Records drawn from a dataset:
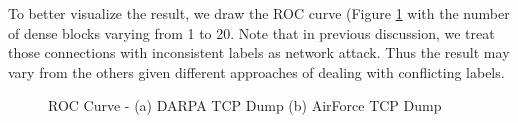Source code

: To better visualize the result, we draw the ROC curve (Figure \ref{fig:t4.3_roc} with the number of dense blocks varying from 1 to 20. Note that in previous discussion, we treat those connections with inconsistent labels as network attack. Thus the result may vary from the others given different approaches of dealing with conflicting labels.   

\begin{figure}[!ht]
    \centering
    \caption{ROC Curve - (a) DARPA TCP Dump (b) AirForce TCP Dump}
    \label{fig:t4.3_roc}
\end{figure}

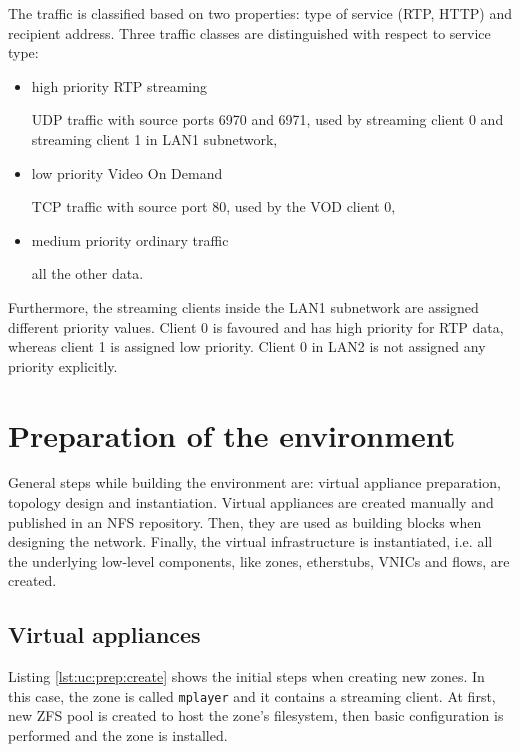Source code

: \documentclass[11pt]{book}
\begin{document}
        The traffic is classified based on two properties: type of service (RTP, HTTP) and recipient address. Three
        traffic classes are distinguished with respect to service type:

        \begin{itemize}

          \item high priority RTP streaming

                UDP traffic with source ports 6970 and 6971, used by streaming client 0
                and streaming client 1 in LAN1 subnetwork,

          \item low priority Video On Demand
          
                TCP traffic with source port 80, used by the VOD client 0,

          \item medium priority ordinary traffic
          
                all the other data.

        \end{itemize}

        Furthermore, the streaming clients inside the LAN1 subnetwork are assigned different priority values. Client 0 is
        favoured and has high priority for RTP data, whereas client 1 is assigned low priority. Client 0 in LAN2
        is not assigned any priority explicitly.


    \section{Preparation of the environment}
    \label{sec:uc:prep}

      General steps while building the environment are: virtual appliance preparation, topology design and
      instantiation. Virtual appliances are created manually and published in an NFS repository. Then, they are used as
      building blocks when designing the network. Finally, the virtual infrastructure is instantiated, i.e. all the
      underlying low-level components, like zones, etherstubs, VNICs and flows, are created.


      \subsection{Virtual appliances}
      \label{ssub:case:prep:va}

        Listing \ref{lst:uc:prep:create} shows the initial steps when creating new zones. In this case, the zone is
        called \texttt{mplayer} and it contains a streaming client. At first, new ZFS pool is created to host the zone's
        filesystem, then basic configuration is performed and the zone is installed. \\
\end{document}
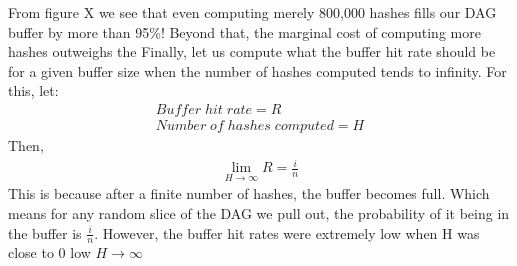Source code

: \documentclass[10pt, conference, compsocconf]{IEEEtran}
\begin{document}
From figure X we see that even computing merely 800,000 hashes fills our DAG buffer by more than 95\%! Beyond that, the marginal cost of computing more hashes outweighs the 
Finally, let us compute what the buffer hit rate should be for a given buffer size when the number of hashes computed tends to infinity. For this, let:
\begin{gather}
  Buffer\;hit\;rate = R \\
    Number\;of\;hashes\;computed = H
\end{gather}
Then,
\begin{gather}
  \lim_{H\to\infty}R = \frac{i}{n}
\end{gather}
This is because after a finite number of hashes, the buffer becomes full. Which means for any random slice of the DAG we pull out, the probability of it being in the buffer is $\frac{i}{n}$. However, the buffer hit rates were extremely low when H was close to 0 low $H\to\infty$
\end{document}
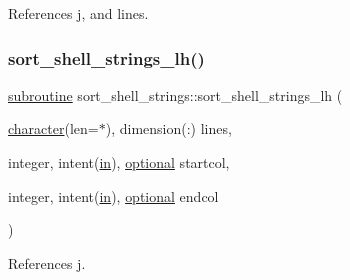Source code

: References j, and lines.

\mbox{\label{M__sort_8f90_a4a1eed2e76f3429d7eb5cd2ae5b50fa1}} 
\subsubsection{\texorpdfstring{sort\+\_\+shell\+\_\+strings\+\_\+lh()}{sort\_shell\_strings\_lh()}}
{\footnotesize\ttfamily \hyperlink{M__stopwatch_83_8txt_acfbcff50169d691ff02d4a123ed70482}{subroutine} sort\+\_\+shell\+\_\+strings\+::sort\+\_\+shell\+\_\+strings\+\_\+lh (\begin{DoxyParamCaption}\item[{\hyperlink{option__stopwatch_83_8txt_abd4b21fbbd175834027b5224bfe97e66}{character}(len=$\ast$), dimension(\+:)}]{lines,  }\item[{integer, intent(\hyperlink{M__journal_83_8txt_afce72651d1eed785a2132bee863b2f38}{in}), \hyperlink{option__stopwatch_83_8txt_aa4ece75e7acf58a4843f70fe18c3ade5}{optional}}]{startcol,  }\item[{integer, intent(\hyperlink{M__journal_83_8txt_afce72651d1eed785a2132bee863b2f38}{in}), \hyperlink{option__stopwatch_83_8txt_aa4ece75e7acf58a4843f70fe18c3ade5}{optional}}]{endcol }\end{DoxyParamCaption})\hspace{0.3cm}{\ttfamily [private]}}



References j.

§ **Activity**
Word for word, set down every record, keeping the images out.

§ **Answer to the exercise**
Source code

: To better visualize the result, we draw the ROC curve (Figure \ref{fig:t4.3_roc} with the number of dense blocks varying from 1 to 20. Note that in previous discussion, we treat those connections with inconsistent labels as network attack. Thus the result may vary from the others given different approaches of dealing with conflicting labels.   

\begin{figure}[!ht]
    \centering
    \caption{ROC Curve - (a) DARPA TCP Dump (b) AirForce TCP Dump}
    \label{fig:t4.3_roc}
\end{figure}

Source code

: \documentclass[11pt]{book}
\begin{document}
        The traffic is classified based on two properties: type of service (RTP, HTTP) and recipient address. Three
        traffic classes are distinguished with respect to service type:

        \begin{itemize}

          \item high priority RTP streaming

                UDP traffic with source ports 6970 and 6971, used by streaming client 0
                and streaming client 1 in LAN1 subnetwork,

          \item low priority Video On Demand
          
                TCP traffic with source port 80, used by the VOD client 0,

          \item medium priority ordinary traffic
          
                all the other data.

        \end{itemize}

        Furthermore, the streaming clients inside the LAN1 subnetwork are assigned different priority values. Client 0 is
        favoured and has high priority for RTP data, whereas client 1 is assigned low priority. Client 0 in LAN2
        is not assigned any priority explicitly.


    \section{Preparation of the environment}
    \label{sec:uc:prep}

      General steps while building the environment are: virtual appliance preparation, topology design and
      instantiation. Virtual appliances are created manually and published in an NFS repository. Then, they are used as
      building blocks when designing the network. Finally, the virtual infrastructure is instantiated, i.e. all the
      underlying low-level components, like zones, etherstubs, VNICs and flows, are created.


      \subsection{Virtual appliances}
      \label{ssub:case:prep:va}

        Listing \ref{lst:uc:prep:create} shows the initial steps when creating new zones. In this case, the zone is
        called \texttt{mplayer} and it contains a streaming client. At first, new ZFS pool is created to host the zone's
        filesystem, then basic configuration is performed and the zone is installed. \\
\end{document}
Source code

: \documentclass[10pt, conference, compsocconf]{IEEEtran}
\begin{document}
From figure X we see that even computing merely 800,000 hashes fills our DAG buffer by more than 95\%! Beyond that, the marginal cost of computing more hashes outweighs the 
Finally, let us compute what the buffer hit rate should be for a given buffer size when the number of hashes computed tends to infinity. For this, let:
\begin{gather}
  Buffer\;hit\;rate = R \\
    Number\;of\;hashes\;computed = H
\end{gather}
Then,
\begin{gather}
  \lim_{H\to\infty}R = \frac{i}{n}
\end{gather}
This is because after a finite number of hashes, the buffer becomes full. Which means for any random slice of the DAG we pull out, the probability of it being in the buffer is $\frac{i}{n}$. However, the buffer hit rates were extremely low when H was close to 0 low $H\to\infty$
\end{document}
Source code

: References j, and lines.

\mbox{\label{M__sort_8f90_a4a1eed2e76f3429d7eb5cd2ae5b50fa1}} 
\subsubsection{\texorpdfstring{sort\+\_\+shell\+\_\+strings\+\_\+lh()}{sort\_shell\_strings\_lh()}}
{\footnotesize\ttfamily \hyperlink{M__stopwatch_83_8txt_acfbcff50169d691ff02d4a123ed70482}{subroutine} sort\+\_\+shell\+\_\+strings\+::sort\+\_\+shell\+\_\+strings\+\_\+lh (\begin{DoxyParamCaption}\item[{\hyperlink{option__stopwatch_83_8txt_abd4b21fbbd175834027b5224bfe97e66}{character}(len=$\ast$), dimension(\+:)}]{lines,  }\item[{integer, intent(\hyperlink{M__journal_83_8txt_afce72651d1eed785a2132bee863b2f38}{in}), \hyperlink{option__stopwatch_83_8txt_aa4ece75e7acf58a4843f70fe18c3ade5}{optional}}]{startcol,  }\item[{integer, intent(\hyperlink{M__journal_83_8txt_afce72651d1eed785a2132bee863b2f38}{in}), \hyperlink{option__stopwatch_83_8txt_aa4ece75e7acf58a4843f70fe18c3ade5}{optional}}]{endcol }\end{DoxyParamCaption})\hspace{0.3cm}{\ttfamily [private]}}



References j.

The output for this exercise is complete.